Но у Изабель также были неясные собственные впечатления от пересечения моря – обратного пересечения, как выразительно сказал про себя Пьер, непроизвольно представив себе, что она, вероятно, впервые невольно и тайно пересекла океан, скрываясь под сердцем своей горюющей матери. Но в попытке сделать какие-либо выводы из того, что он сам когда-то услышал, ради установления соответствующего доказательства или разъяснения этого предположения о фактическом пересечении Изабелью моря в настолько нежном возрасте, Пьера смутил дефицит его своих собственных знаний и знаний Изабель для того, чтобы разгадать глубокую тайну ее детства. Будучи уверенным в неустранимости этого мрака, он подчинился самому себе и старался изгнать его из своего сознания, и чем сильнее, тем безнадежней. Также, в большой степени, он попытался изгнать из него воспоминания Изабель о ней самой, неназванном большом доме, из которого она, наконец, уехала с красивой женщиной в экипаже. Этот эпизод в её жизни прежде всего наиболее безжалостно наводил его на размышления о возможном вовлечение его отца в тайны, от которых нежная душа Пьера с изумлением и отвращением упала бы в обморок. Здесь присутствовали бесполезность всего дальнейшего прояснения и вечная невозможность логичной реабилитации его покойного отца, исходящие от его собственных обязательств, и множество других самых темных самозародившихся гипотез; все это пришло к Пьеру с силой, настолько адской и значительной, что она могла воздействовать только благодаря запоздалому преступному умыслу самого Зла. Но как только эти мысли вкрадчиво и безо всякой причины появились у него, Пьер столь же благородно восстал против них и с оглушительным шумом всей своей возмущенной души прогнал далеко назад в широкую адскую сферу, откуда они и вышли.
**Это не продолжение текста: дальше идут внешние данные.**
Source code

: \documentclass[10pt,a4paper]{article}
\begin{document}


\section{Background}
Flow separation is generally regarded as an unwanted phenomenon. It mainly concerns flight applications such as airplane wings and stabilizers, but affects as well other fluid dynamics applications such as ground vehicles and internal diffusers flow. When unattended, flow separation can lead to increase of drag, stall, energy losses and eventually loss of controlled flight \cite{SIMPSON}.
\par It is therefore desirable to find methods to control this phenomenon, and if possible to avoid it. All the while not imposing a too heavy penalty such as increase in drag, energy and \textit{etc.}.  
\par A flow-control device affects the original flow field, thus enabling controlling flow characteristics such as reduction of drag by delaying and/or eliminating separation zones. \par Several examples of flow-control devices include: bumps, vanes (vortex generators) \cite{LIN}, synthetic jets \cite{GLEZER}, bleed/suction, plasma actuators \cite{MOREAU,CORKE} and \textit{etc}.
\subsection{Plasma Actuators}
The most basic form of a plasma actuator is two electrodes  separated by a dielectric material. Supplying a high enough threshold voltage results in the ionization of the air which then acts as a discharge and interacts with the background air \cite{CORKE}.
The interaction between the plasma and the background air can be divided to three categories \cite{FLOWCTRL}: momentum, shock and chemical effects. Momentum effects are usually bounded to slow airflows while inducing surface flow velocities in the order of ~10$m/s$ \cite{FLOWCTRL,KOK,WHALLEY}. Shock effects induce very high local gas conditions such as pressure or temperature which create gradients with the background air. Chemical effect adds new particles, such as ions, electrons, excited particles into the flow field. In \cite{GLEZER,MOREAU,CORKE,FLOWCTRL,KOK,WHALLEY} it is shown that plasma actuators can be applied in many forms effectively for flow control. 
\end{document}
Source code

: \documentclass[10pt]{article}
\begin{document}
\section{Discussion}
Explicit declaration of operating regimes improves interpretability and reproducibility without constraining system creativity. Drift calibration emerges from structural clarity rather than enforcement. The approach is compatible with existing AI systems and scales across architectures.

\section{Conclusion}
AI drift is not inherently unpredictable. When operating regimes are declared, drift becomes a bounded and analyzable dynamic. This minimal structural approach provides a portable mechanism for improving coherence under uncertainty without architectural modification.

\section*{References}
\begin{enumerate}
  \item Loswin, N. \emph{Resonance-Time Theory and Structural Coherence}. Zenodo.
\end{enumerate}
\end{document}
Теперь, чем больше и больше Пьер прокручивал историю Изабель в своем уме, тем больше поправок вносил он в свою оригинальную идею, говорившую, что большая часть мрака рассеется во время следующей беседы. Он видел или ему казалось, что он видит, что не так сильно Изабель с ее диким складом ума мистифицировала повествование о своей жизни, поскольку тут присутствовали основа и неизбежная тайна самой ее истории, которую она с такими необыкновенными загадками адресовала ему.
VIII
Проблемой этих пересмотров стало убеждение, что все, что он мог теперь обоснованно ожидать от Изабель в дальнейшем раскрытии подробностей ее жизни, так это лишь несколько дополнительных подробных сведений, приводящих его к настоящему моменту, а также, возможно, дополнение последней части того, что она уже рассказала. Но мог ли он здесь убедить самого себя, что она хотела рассказать многое?